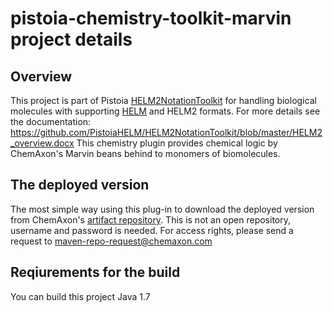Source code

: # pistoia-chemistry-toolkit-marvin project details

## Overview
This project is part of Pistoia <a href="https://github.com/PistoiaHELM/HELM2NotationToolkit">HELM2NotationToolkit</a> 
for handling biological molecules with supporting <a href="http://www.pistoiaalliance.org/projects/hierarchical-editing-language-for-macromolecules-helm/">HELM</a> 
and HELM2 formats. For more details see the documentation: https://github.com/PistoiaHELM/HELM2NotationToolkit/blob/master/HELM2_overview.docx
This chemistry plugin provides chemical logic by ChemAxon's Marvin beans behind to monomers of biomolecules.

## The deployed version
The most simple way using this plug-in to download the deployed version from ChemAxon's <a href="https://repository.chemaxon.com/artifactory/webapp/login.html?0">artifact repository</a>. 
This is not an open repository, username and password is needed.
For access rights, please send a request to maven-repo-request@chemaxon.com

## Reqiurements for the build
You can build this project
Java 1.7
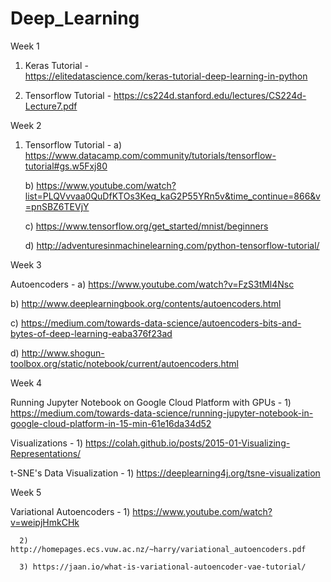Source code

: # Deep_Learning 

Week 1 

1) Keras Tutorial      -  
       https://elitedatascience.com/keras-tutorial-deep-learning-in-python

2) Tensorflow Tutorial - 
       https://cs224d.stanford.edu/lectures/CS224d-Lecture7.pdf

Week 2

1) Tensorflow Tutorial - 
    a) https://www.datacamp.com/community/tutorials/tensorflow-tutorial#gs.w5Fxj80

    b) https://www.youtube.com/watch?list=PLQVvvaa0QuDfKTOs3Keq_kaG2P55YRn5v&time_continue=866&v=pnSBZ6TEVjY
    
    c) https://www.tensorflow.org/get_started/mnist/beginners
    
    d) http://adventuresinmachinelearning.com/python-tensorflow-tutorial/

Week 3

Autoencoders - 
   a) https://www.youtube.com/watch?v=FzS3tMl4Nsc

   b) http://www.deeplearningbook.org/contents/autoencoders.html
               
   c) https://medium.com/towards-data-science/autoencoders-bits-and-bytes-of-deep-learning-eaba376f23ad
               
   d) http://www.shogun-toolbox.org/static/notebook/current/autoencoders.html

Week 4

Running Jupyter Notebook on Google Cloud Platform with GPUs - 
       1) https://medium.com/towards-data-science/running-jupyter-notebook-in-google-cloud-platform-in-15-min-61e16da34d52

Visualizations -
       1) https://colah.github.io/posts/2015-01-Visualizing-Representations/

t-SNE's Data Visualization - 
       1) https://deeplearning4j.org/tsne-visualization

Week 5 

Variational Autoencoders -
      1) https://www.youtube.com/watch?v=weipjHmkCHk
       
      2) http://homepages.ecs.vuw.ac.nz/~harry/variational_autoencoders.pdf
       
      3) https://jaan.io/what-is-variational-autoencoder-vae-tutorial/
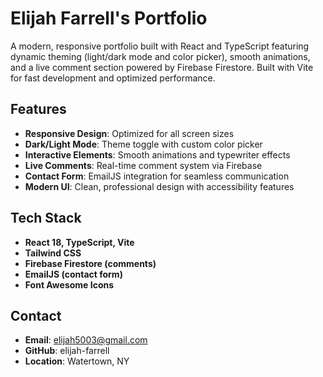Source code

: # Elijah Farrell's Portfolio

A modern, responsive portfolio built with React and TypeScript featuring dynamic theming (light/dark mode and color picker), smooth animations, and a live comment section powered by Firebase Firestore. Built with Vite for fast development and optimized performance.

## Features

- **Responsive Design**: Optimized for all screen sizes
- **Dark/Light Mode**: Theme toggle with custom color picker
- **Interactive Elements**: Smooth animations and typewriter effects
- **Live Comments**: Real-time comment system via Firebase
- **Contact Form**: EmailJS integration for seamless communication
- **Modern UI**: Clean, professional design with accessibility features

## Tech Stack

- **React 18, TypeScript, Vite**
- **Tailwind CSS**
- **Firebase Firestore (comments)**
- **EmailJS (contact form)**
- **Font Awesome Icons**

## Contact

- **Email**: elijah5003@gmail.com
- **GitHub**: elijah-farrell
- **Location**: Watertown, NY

----

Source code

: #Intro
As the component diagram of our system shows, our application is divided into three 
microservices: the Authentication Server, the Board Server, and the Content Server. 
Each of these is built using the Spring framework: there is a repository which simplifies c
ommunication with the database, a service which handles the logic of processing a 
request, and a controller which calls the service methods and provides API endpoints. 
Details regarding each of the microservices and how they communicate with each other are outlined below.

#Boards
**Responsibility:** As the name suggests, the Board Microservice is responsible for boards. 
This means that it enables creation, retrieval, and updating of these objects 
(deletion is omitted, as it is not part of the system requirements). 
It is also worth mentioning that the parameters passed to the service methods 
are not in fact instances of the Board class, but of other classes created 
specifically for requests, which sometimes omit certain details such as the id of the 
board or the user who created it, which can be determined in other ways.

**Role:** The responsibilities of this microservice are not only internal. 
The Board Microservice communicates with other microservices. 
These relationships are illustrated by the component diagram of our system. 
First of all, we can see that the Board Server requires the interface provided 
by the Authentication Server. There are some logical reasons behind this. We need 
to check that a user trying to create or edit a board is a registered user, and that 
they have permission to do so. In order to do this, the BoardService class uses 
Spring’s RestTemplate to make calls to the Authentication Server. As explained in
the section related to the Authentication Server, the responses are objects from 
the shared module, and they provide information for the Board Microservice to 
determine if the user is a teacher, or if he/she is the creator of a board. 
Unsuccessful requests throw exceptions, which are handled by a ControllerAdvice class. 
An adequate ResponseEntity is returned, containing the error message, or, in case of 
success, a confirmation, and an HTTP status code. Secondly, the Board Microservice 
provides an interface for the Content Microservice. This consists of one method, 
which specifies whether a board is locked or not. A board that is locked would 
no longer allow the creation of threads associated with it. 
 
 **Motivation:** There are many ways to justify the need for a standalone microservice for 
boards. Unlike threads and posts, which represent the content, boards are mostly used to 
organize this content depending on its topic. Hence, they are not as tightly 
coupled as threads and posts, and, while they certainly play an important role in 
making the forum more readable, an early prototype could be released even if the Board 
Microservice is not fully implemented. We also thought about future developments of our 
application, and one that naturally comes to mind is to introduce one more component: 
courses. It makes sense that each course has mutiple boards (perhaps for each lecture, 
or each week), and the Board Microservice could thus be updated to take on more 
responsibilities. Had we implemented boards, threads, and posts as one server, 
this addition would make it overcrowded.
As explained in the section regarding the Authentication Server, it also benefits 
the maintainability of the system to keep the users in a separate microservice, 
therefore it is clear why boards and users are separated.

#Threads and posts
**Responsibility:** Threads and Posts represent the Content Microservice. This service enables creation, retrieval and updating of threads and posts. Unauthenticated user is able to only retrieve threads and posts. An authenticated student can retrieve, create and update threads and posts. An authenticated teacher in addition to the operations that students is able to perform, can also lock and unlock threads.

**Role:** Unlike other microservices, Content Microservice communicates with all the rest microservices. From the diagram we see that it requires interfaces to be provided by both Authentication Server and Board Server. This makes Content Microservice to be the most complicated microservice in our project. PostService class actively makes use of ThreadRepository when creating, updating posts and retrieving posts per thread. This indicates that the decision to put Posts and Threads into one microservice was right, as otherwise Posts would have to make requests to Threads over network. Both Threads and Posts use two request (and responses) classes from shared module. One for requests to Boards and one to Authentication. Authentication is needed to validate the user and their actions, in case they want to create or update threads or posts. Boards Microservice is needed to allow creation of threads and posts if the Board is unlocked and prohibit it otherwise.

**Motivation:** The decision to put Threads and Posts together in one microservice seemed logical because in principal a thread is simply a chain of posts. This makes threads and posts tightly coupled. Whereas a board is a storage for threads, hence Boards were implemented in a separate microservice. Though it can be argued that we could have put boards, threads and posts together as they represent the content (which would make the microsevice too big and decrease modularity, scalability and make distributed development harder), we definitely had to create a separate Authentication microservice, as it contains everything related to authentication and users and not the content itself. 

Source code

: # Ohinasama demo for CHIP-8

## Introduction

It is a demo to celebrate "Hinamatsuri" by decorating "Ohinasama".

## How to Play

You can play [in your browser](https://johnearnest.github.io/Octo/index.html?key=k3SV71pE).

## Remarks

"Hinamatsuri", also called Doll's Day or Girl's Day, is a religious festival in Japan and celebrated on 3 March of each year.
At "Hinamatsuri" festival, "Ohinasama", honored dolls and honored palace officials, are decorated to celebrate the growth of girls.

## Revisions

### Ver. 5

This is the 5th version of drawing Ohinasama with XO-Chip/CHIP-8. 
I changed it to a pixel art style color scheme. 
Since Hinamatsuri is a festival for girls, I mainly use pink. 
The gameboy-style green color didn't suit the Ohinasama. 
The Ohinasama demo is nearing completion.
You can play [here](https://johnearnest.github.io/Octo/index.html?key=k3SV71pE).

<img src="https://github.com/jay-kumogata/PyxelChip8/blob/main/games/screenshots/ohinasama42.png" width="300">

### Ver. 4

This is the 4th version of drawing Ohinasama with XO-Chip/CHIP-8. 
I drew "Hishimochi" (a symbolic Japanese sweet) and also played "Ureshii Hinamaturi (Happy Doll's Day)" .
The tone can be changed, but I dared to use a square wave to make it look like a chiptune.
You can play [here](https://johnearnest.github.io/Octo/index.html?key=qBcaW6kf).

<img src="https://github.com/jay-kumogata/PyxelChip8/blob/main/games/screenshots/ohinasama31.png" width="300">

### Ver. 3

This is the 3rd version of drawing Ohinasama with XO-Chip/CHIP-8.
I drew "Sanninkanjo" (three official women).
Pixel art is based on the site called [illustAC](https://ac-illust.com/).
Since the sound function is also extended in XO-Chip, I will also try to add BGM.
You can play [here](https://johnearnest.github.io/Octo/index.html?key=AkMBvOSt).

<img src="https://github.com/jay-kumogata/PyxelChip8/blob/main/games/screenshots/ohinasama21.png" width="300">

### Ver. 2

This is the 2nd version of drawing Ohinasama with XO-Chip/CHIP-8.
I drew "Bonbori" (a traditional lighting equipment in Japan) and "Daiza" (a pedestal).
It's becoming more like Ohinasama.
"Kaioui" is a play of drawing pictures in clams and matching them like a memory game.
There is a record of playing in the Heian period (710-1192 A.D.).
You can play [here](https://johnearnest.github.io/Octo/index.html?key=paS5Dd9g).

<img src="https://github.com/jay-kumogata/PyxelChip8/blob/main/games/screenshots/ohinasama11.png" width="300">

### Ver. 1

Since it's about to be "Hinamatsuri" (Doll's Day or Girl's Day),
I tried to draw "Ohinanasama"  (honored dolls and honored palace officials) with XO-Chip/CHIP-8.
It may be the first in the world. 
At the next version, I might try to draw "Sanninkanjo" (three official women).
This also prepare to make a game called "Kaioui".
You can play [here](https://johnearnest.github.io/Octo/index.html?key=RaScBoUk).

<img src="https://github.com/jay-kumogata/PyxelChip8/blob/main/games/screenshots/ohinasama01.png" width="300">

----

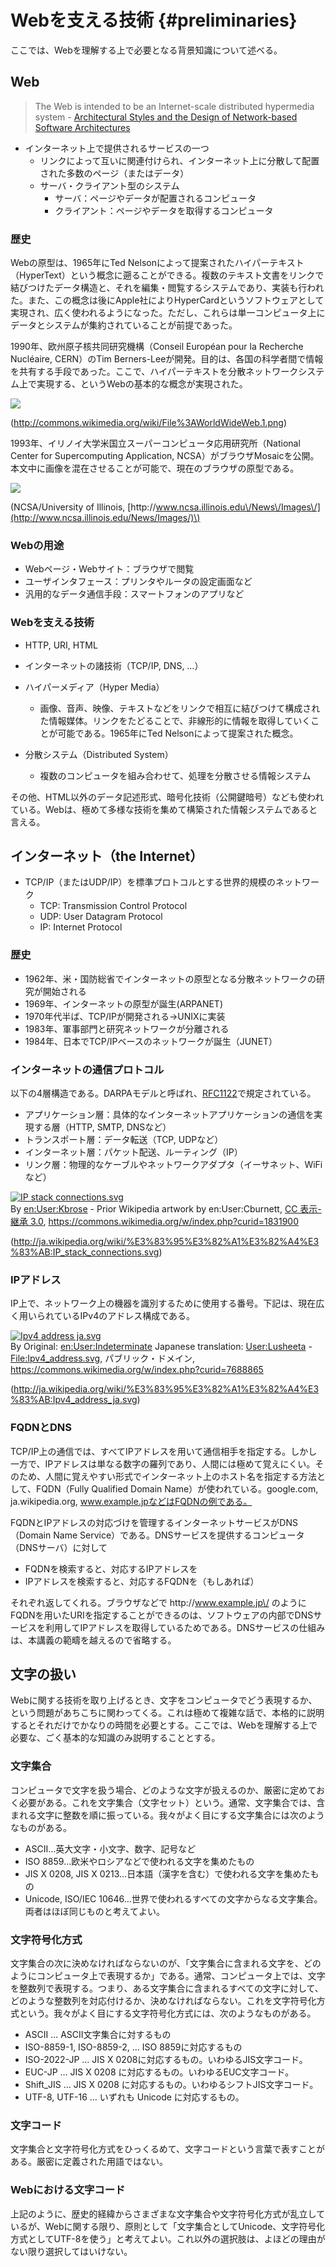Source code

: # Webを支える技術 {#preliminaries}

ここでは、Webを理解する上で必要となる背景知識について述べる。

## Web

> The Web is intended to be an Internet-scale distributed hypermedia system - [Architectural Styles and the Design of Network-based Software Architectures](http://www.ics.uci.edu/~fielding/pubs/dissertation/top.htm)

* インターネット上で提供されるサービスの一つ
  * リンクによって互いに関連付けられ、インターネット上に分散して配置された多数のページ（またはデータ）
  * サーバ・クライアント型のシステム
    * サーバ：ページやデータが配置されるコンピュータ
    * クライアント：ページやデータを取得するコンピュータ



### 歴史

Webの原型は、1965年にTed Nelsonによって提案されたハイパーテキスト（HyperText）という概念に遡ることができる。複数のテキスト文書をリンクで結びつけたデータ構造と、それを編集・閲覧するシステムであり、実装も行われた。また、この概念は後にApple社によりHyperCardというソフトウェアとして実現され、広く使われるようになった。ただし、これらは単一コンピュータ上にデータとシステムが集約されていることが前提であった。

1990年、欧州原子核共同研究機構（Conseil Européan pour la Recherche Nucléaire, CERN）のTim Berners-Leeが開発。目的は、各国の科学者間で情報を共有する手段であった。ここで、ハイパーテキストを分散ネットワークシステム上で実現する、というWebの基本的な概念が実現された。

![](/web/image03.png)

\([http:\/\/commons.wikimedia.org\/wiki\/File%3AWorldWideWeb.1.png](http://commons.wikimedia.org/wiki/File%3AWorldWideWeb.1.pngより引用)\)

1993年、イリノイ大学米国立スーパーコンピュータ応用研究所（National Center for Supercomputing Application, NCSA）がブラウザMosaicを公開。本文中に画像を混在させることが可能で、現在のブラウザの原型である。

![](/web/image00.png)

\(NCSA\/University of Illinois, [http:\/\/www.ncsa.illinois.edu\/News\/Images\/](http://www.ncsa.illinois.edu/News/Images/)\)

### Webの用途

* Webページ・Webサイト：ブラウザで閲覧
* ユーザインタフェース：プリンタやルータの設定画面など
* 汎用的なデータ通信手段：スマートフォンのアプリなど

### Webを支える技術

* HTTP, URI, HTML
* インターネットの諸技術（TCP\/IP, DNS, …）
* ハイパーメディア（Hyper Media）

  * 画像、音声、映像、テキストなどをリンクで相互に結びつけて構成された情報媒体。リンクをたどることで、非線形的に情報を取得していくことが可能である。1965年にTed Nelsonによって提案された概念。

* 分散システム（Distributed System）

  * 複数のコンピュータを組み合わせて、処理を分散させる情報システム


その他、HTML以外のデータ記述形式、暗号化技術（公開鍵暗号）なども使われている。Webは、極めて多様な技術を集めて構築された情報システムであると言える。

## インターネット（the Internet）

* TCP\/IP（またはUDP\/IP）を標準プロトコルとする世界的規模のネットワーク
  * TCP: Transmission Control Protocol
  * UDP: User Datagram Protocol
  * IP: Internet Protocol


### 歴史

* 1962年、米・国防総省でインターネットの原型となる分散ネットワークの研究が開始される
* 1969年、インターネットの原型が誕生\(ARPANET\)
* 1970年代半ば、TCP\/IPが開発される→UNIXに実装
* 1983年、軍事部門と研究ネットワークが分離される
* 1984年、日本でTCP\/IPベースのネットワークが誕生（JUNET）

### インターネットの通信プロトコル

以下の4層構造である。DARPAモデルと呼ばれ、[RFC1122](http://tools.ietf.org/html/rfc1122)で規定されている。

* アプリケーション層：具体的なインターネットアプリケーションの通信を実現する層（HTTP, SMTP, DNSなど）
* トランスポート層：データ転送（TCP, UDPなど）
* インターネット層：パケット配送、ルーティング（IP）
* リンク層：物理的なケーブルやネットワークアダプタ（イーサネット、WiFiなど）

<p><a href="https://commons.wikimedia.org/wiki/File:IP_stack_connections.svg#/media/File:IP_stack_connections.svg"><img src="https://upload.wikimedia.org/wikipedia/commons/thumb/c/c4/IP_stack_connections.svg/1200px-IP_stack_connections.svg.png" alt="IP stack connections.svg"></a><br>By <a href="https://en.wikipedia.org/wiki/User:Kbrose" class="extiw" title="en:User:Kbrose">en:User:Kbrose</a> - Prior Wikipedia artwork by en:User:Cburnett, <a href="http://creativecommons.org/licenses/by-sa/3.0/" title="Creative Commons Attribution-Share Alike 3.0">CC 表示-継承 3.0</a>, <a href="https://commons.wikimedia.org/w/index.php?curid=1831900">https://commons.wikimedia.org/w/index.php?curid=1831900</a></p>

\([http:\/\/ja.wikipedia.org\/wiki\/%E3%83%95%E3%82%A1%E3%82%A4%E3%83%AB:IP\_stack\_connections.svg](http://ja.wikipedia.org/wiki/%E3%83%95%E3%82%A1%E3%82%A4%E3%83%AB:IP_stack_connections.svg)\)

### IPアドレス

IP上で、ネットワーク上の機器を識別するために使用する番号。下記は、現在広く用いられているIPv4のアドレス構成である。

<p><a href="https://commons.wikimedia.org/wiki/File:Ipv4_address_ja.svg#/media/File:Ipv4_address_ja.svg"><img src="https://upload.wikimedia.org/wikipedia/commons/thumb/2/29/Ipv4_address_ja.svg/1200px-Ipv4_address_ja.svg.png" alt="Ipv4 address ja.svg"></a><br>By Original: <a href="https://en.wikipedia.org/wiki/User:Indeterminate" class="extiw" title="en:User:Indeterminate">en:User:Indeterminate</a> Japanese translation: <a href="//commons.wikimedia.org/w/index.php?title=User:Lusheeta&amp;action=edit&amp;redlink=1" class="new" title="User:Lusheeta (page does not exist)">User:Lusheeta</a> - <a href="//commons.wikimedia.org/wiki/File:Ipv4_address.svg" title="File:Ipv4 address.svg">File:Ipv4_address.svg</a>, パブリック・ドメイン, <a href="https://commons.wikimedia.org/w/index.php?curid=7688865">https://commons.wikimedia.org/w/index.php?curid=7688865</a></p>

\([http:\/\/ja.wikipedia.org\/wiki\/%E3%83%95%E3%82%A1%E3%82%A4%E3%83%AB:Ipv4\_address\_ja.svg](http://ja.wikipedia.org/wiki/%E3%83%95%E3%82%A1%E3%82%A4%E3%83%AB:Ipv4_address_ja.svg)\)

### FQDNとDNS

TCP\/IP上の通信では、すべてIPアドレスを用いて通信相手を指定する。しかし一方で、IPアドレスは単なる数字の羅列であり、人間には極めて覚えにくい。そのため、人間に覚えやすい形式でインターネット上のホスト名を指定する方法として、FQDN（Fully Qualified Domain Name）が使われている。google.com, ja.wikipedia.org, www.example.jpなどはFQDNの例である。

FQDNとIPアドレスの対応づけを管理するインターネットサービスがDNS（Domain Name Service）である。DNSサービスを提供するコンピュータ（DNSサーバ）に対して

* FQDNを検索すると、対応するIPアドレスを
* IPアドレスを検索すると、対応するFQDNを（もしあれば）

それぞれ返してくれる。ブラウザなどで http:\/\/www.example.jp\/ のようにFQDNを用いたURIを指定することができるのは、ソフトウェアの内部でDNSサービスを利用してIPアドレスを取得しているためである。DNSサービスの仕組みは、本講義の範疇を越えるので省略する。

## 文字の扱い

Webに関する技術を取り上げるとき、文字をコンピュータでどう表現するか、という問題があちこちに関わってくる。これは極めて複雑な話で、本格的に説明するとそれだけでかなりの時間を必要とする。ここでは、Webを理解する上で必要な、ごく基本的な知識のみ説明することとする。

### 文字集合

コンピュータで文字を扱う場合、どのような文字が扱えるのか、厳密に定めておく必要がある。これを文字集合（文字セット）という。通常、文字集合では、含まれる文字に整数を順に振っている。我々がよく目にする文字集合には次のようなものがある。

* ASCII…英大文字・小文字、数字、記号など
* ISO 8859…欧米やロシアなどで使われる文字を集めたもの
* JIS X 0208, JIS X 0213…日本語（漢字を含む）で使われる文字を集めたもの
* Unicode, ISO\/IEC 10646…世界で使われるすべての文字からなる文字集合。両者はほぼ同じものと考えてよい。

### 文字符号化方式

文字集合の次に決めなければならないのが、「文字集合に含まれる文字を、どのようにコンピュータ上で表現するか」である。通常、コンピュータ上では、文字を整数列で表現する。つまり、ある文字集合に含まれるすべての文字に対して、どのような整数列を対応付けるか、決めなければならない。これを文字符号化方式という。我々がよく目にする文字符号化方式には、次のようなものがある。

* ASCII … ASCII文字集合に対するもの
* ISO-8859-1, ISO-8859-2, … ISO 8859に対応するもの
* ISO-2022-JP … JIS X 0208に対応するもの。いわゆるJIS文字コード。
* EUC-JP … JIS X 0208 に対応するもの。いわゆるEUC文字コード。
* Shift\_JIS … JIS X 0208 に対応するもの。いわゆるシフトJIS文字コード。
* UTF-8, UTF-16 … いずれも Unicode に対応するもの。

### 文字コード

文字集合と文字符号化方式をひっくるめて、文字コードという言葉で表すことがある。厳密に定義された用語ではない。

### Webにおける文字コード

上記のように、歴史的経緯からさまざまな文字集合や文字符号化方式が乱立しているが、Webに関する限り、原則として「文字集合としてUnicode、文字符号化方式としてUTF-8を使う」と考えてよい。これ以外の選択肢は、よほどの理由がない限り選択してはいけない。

----

What is required
Leaving pictures out, output the lines of the data above from the one with "## Reqiurements for the build" through the one with "b) http://www.deeplearningbook.org/contents/autoencoders.html", word for word.

Reply to the exercise
## Reqiurements for the build
You can build this project
Java 1.7
Source code

: # Deep_Learning 

Week 1 

1) Keras Tutorial      -  
       https://elitedatascience.com/keras-tutorial-deep-learning-in-python

2) Tensorflow Tutorial - 
       https://cs224d.stanford.edu/lectures/CS224d-Lecture7.pdf

Week 2

1) Tensorflow Tutorial - 
    a) https://www.datacamp.com/community/tutorials/tensorflow-tutorial#gs.w5Fxj80

    b) https://www.youtube.com/watch?list=PLQVvvaa0QuDfKTOs3Keq_kaG2P55YRn5v&time_continue=866&v=pnSBZ6TEVjY
    
    c) https://www.tensorflow.org/get_started/mnist/beginners
    
    d) http://adventuresinmachinelearning.com/python-tensorflow-tutorial/

Week 3

Autoencoders - 
   a) https://www.youtube.com/watch?v=FzS3tMl4Nsc

   b) http://www.deeplearningbook.org/contents/autoencoders.html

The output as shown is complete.